Aufruf des WFD zu vermehrter Untertitelung von Rundfunksendungen

Am 15. August rief die WFD die Regierungen weltweit auf, Rundfunkprogramme vermehrt zu untertiteln. Neue Medien bieten einerseits eine Vielzahl an Möglichkeiten für gehörlose Personen, andererseits sind gehörlose Menschen oft von diesen Medien abgeschnitten, da keine Untertitelung oder Gebärdensprachdolmetschung verfügbar ist. Das aktuellste Beispiel war, dass bei der Ausstrahlung der Commonwealth Games durch Sky Neuseeland keine Untertitelung zur Verfügung gestellt wurde. Es wird klar deutlich, dass Rundfunkanbieter erst tätig werden, wenn gesetzliche Verpflichtungen bestehen. Diesbezüglich ist auch Österreich noch nicht auf dem besten Niveau angelangt.
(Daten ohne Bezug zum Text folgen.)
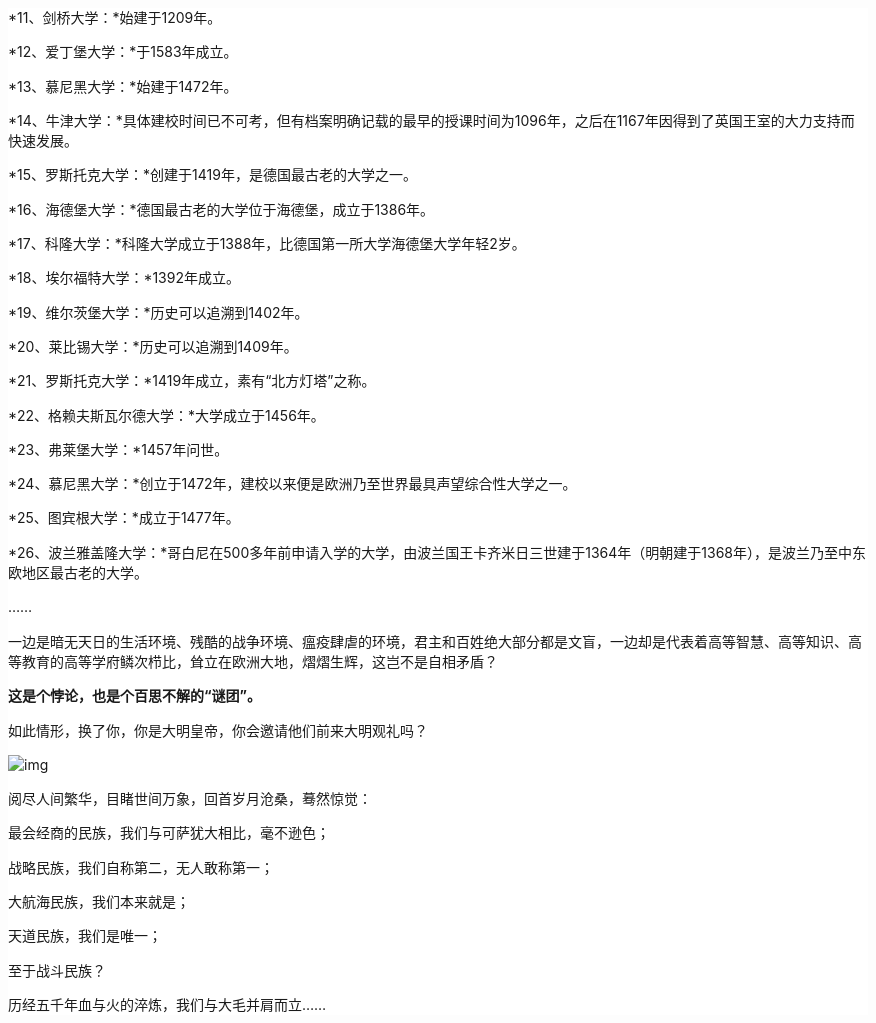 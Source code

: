 \*11、剑桥大学：\*始建于1209年。

\*12、爱丁堡大学：\*于1583年成立。

\*13、慕尼黑大学：\*始建于1472年。

\*14、牛津大学：\*具体建校时间已不可考，但有档案明确记载的最早的授课时间为1096年，之后在1167年因得到了英国王室的大力支持而快速发展。

\*15、罗斯托克大学：\*创建于1419年，是德国最古老的大学之一。

\*16、海德堡大学：\*德国最古老的大学位于海德堡，成立于1386年。

\*17、科隆大学：\*科隆大学成立于1388年，比德国第一所大学海德堡大学年轻2岁。

\*18、埃尔福特大学：\*1392年成立。

\*19、维尔茨堡大学：\*历史可以追溯到1402年。

\*20、莱比锡大学：\*历史可以追溯到1409年。

\*21、罗斯托克大学：\*1419年成立，素有“北方灯塔”之称。

\*22、格赖夫斯瓦尔德大学：\*大学成立于1456年。

\*23、弗莱堡大学：\*1457年问世。

\*24、慕尼黑大学：\*创立于1472年，建校以来便是欧洲乃至世界最具声望综合性大学之一。

\*25、图宾根大学：\*成立于1477年。

\*26、波兰雅盖隆大学：\*哥白尼在500多年前申请入学的大学，由波兰国王卡齐米日三世建于1364年（明朝建于1368年），是波兰乃至中东欧地区最古老的大学。

&#x2026;&#x2026;

一边是暗无天日的生活环境、残酷的战争环境、瘟疫肆虐的环境，君主和百姓绝大部分都是文盲，一边却是代表着高等智慧、高等知识、高等教育的高等学府鳞次栉比，耸立在欧洲大地，熠熠生辉，这岂不是自相矛盾？

**这是个悖论，也是个百思不解的“谜团”。**

如此情形，换了你，你是大明皇帝，你会邀请他们前来大明观礼吗？

![img](./img/22-12.jpeg)

阅尽人间繁华，目睹世间万象，回首岁月沧桑，蓦然惊觉：

最会经商的民族，我们与可萨犹大相比，毫不逊色；

战略民族，我们自称第二，无人敢称第一；

大航海民族，我们本来就是；

天道民族，我们是唯一；

至于战斗民族？

历经五千年血与火的淬炼，我们与大毛并肩而立&#x2026;&#x2026;


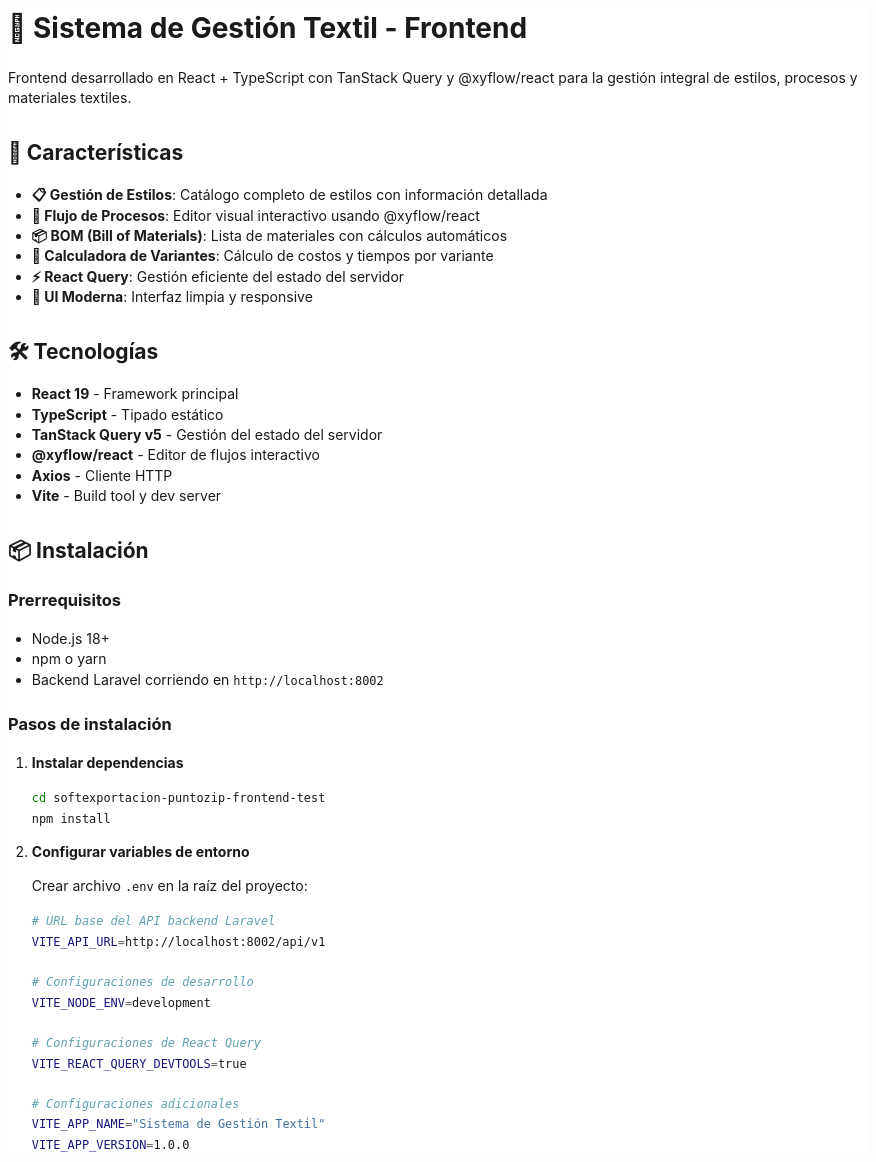 # 🧵 Sistema de Gestión Textil - Frontend

Frontend desarrollado en React + TypeScript con TanStack Query y @xyflow/react para la gestión integral de estilos, procesos y materiales textiles.

## 🚀 Características

- **📋 Gestión de Estilos**: Catálogo completo de estilos con información detallada
- **🔀 Flujo de Procesos**: Editor visual interactivo usando @xyflow/react
- **📦 BOM (Bill of Materials)**: Lista de materiales con cálculos automáticos
- **🧮 Calculadora de Variantes**: Cálculo de costos y tiempos por variante
- **⚡ React Query**: Gestión eficiente del estado del servidor
- **🎨 UI Moderna**: Interfaz limpia y responsive

## 🛠️ Tecnologías

- **React 19** - Framework principal
- **TypeScript** - Tipado estático
- **TanStack Query v5** - Gestión del estado del servidor
- **@xyflow/react** - Editor de flujos interactivo
- **Axios** - Cliente HTTP
- **Vite** - Build tool y dev server

## 📦 Instalación

### Prerrequisitos

- Node.js 18+
- npm o yarn
- Backend Laravel corriendo en `http://localhost:8002`

### Pasos de instalación

1. **Instalar dependencias**
   ```bash
   cd softexportacion-puntozip-frontend-test
   npm install
   ```

2. **Configurar variables de entorno**
   
   Crear archivo `.env` en la raíz del proyecto:
   ```bash
   # URL base del API backend Laravel
   VITE_API_URL=http://localhost:8002/api/v1
   
   # Configuraciones de desarrollo
   VITE_NODE_ENV=development
   
   # Configuraciones de React Query
   VITE_REACT_QUERY_DEVTOOLS=true
   
   # Configuraciones adicionales
   VITE_APP_NAME="Sistema de Gestión Textil"
   VITE_APP_VERSION=1.0.0
   ```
Obwohl der ORF schon für einige Programme Untertitel bereit stellt, ist das insgesamt nur ein unzureichender Teil für gehörlose Zuseher zugänglich. Der ÖGLB arbeitet weiterhin daran, den Gesetzgeber von der Wichtigkeit der flächendeckenden Untertitelung zu überzeugen und eine rechtliche Verankerung zu erwirken.